Gem County, IDGenWeb project
The History of Idaho, The Gem of the Mountain, by James H. Hawley, Volume I, The S. J. Clarke Publishing Company, 1920:
"On March 19, 1915, Governor Alexander approved an act of the Legislature providing for the erection of Gem County out of the western portion of Boise and the northeastern portion of Canyon counties, on condition that '60 per cent of the qualified electors voting in the territory composing the proposed new County of Gem, and hereinafter described, vote in favor of this act becoming operative at an election to be called and held for that purpose in said territory,' etc. Section 2 of the act described in detail the boundaries of the proposed county by section, township and range lines, and designated the Town of Emmett as the county seat, 'until otherwise removed or changed as provided by law.'
"The county commissioners of Boise and Canyon counties were directed by the act to call a special election for the second Tuesday in May, 1915, and to publish notice of the same. It was further provided that, if the required 60 per cent or more of the voters living in the territory voted in favor of the establishment of the new county, the governor should appoint officers therefor, to hold their respective offices until the next general election.
"The election was held on the appointed date (May 11, 1915), and the proposition to organize the new county was carried by a large majority. Governor Alexander then appointed the following officers, who entered upon their duties on May 18, 1915: John McNish, James A. Kesgard and J. H. Connaughton, county commissioners; R. B. Wilson, auditor and recorder; David Nichols, sheriff; George F. Church, assessor; David Murray, treasurer; J. P. Reed, prosecuting attorney; A. C. Vadney, probate judge; E. E. Forshay, surveyor; C. D. Bucknum, coroner; Bessie Von Horten, superintendent of public instruction.
"Gem is an irregularly shaped county, its greatest length from north to south being about forty–eight miles, twenty–two miles wide on the southern boundary and about ten miles in width in the northern part. The Payette River flows in a westerly direction through the southern portion. Its principal tributary in the county is Squaw Creek, which rises near the junction of Adams, Gem and Washington counties and flows southwardly, its waters falling into the Payette near the Village of Sweet. There are also several smaller streams in the county.

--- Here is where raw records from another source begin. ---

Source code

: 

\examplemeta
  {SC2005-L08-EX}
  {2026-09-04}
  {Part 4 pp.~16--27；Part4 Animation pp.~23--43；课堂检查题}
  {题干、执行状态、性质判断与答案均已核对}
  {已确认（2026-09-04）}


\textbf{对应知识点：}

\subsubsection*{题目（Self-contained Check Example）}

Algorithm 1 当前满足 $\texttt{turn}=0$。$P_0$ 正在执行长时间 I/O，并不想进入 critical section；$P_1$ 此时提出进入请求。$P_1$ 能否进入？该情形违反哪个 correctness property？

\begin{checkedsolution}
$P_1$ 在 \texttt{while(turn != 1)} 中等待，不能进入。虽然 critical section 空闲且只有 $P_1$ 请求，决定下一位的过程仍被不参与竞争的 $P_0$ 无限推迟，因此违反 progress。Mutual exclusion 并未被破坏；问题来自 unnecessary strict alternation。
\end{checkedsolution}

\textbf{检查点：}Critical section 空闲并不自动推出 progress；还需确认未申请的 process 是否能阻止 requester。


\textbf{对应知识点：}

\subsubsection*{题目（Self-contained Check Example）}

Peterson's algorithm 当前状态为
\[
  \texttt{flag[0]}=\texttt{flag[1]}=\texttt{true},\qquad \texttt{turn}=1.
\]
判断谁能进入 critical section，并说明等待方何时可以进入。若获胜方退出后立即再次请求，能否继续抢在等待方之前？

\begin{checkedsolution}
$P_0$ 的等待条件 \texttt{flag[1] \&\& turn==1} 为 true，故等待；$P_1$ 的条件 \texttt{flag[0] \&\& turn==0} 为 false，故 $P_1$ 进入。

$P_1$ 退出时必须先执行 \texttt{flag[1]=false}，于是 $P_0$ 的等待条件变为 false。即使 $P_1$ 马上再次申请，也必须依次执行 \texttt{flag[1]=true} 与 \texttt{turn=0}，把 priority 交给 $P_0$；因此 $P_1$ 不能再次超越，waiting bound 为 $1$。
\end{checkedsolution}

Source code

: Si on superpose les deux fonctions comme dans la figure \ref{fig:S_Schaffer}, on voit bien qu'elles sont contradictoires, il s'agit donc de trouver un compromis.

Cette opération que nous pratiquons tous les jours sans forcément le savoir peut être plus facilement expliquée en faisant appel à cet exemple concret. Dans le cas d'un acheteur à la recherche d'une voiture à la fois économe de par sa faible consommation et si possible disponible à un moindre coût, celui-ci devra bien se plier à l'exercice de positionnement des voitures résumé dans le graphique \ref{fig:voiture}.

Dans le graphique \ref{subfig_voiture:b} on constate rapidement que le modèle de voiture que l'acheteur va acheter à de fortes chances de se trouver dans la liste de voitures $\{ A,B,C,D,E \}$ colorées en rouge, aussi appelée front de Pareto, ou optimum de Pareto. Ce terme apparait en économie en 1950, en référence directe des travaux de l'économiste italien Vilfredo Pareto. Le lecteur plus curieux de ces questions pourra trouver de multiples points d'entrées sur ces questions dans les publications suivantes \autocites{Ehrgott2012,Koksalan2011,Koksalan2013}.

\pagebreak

"The southern part is well provided with railroad accommodations, the Idaho Northern and Payette branches of the Oregon Short Line system, forming a junction at Emmett, with stations at Bramwell, Emmett, Jenness, Letha and Montour. People living in the northern portion find transportation facilities in the Idaho Northern, which traverses Boise County a short distance east of the Gem boundary. Sweet in the Squaw Creek Valley is the only village of importance away from the railroad. What is known as the lower valley, around Emmett, has an average elevation of less than four thousand feet and is especially adapted to fruit culture. In 1918 about one hundred carloads of apples, peaches and prunes were shipped from Emmett alone— The upper valley, in the northern portion, produces large crops of grain, hay and potatoes. Part of the county lies in the Payette National Forest, the supervisor of which has his office at Emmett. In 1918 the assessed valuation of property was $4,273,867 and the estimated population at that time was 4,500."
In the early '70s James Wardwell built a sawmill on the Payette River, at the head of the lower valley, where the old Boise-Umatilla stage line crossed the river. A few miles below the mill was a post office called "Emmettsville," after Emmett Cahalen (Cahalan), son of Thomas Cahalen (Cahalan), a leading lawyer of that period. A village grew up around the sawmill and in a few years the post office and name were transferred to the new settlement. Among the early settlers were James Johnston, Henry C. Riggs, Sr., Alexander Womack, Nathaniel Martin, Douglas Knox and David Murray. After the post office was located there, a tavern was built and the village became a trading point for the lumbermen and stock raisers of the Payette Valley.
In 1883 Mr. Wardwell caused a townsite of forty acres to be platted and two years later the independent school district of Emmettsville was established, with Douglas Knox, J. M. Martin and David Murray as the first board of trustees. The village was incorporated under the name of "Emmett" in 1900 and experienced its first boom in 1902, when the railroad was built through the valley. In 1909 the village government gave way to that of a city of the second class and in 1910 the railroad between Emmett and New Plymouth was completed.
The population of Emmett in 1910 was 1,351 and in 1918 it was estimated at 2,000. More fruit is shipped from Emmett than from any other point in Idaho, nearly fifteen thousand acres of land in the immediate vicinity being planted to orchards. The city has two banks, two weekly newspapers, a canning factory, a fruit drier, large mercantile interests, sawmills, electric light and waterworks, four public school buildings, church organizations of all the leading denominations, and the supervisor of the Payette National Forest has his office here. When Gem County was created in 1915 Emmett was made the county seat.